Pakistan LNG Limited (PLL), a state-owned LNG procurement company, has issued a tender seeking one LNG cargo for delivery on June 6-7 at Port Qasim, Karachi, according to a notice released on Tuesday.
The tender comes at a time when global energy markets remain on edge over the security of shipping routes through the Strait of Hormuz, a critical transit point for a significant share of the world’s LNG and oil trade. Market reports indicate that while some LNG shipments from Qatar have continued to reach Pakistan, volumes moving through the region remain below normal levels amid ongoing uncertainty surrounding maritime traffic and energy supply chains.

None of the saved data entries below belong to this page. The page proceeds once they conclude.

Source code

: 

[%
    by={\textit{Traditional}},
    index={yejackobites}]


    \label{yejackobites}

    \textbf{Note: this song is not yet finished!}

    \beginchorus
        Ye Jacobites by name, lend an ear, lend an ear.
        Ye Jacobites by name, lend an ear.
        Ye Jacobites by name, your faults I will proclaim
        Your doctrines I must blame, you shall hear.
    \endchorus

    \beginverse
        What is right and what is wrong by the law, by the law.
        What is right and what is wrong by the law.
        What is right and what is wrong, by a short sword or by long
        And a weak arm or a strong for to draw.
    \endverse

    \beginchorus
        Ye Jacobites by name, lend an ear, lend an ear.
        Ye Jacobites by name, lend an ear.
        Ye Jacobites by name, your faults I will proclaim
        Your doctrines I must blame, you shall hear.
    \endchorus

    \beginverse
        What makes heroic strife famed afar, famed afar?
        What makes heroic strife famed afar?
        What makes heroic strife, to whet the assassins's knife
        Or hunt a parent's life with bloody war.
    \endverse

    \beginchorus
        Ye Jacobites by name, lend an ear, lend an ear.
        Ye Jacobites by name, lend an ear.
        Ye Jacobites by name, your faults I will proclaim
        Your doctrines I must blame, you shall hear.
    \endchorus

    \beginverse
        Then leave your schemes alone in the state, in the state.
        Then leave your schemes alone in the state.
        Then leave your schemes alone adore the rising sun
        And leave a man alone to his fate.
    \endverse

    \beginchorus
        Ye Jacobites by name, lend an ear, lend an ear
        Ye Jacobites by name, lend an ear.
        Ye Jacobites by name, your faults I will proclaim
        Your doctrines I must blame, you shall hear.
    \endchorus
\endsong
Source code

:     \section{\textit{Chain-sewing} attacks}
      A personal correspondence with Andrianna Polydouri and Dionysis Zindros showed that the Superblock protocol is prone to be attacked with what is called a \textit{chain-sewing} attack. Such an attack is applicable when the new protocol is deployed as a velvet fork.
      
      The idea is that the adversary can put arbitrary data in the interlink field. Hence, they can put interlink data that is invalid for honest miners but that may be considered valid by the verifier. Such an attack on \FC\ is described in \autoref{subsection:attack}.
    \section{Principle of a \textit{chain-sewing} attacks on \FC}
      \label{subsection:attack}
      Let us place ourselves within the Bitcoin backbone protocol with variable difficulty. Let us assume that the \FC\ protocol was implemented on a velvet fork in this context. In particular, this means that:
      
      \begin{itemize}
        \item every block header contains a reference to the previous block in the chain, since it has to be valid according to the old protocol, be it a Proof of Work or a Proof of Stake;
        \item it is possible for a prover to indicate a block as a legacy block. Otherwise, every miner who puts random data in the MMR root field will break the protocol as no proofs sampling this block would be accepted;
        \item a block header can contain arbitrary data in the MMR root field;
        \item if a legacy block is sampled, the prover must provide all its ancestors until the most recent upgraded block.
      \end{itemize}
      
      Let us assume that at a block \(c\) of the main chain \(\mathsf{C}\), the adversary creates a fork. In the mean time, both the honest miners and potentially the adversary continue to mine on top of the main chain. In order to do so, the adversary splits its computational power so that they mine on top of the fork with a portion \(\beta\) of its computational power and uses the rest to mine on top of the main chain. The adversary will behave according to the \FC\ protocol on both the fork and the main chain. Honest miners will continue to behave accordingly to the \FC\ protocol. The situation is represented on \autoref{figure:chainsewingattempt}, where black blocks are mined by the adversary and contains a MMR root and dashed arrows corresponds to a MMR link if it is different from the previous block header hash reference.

The latest tender highlights Pakistan’s efforts to ensure uninterrupted gas supplies during a period of heightened market volatility. LNG remains a key component of the country’s energy mix, supporting power generation, industrial activity, and domestic gas demand.
The cargo sought by PLL carries a volume of approximately 140,000 cubic meters, with delivery required within days, underscoring the urgency of the procurement.
Pakistan has increasingly relied on spot purchases and short-term procurement strategies in recent years to manage fluctuations in domestic gas production and seasonal demand patterns. However, geopolitical tensions and global market disruptions can make such purchases more challenging and potentially more expensive.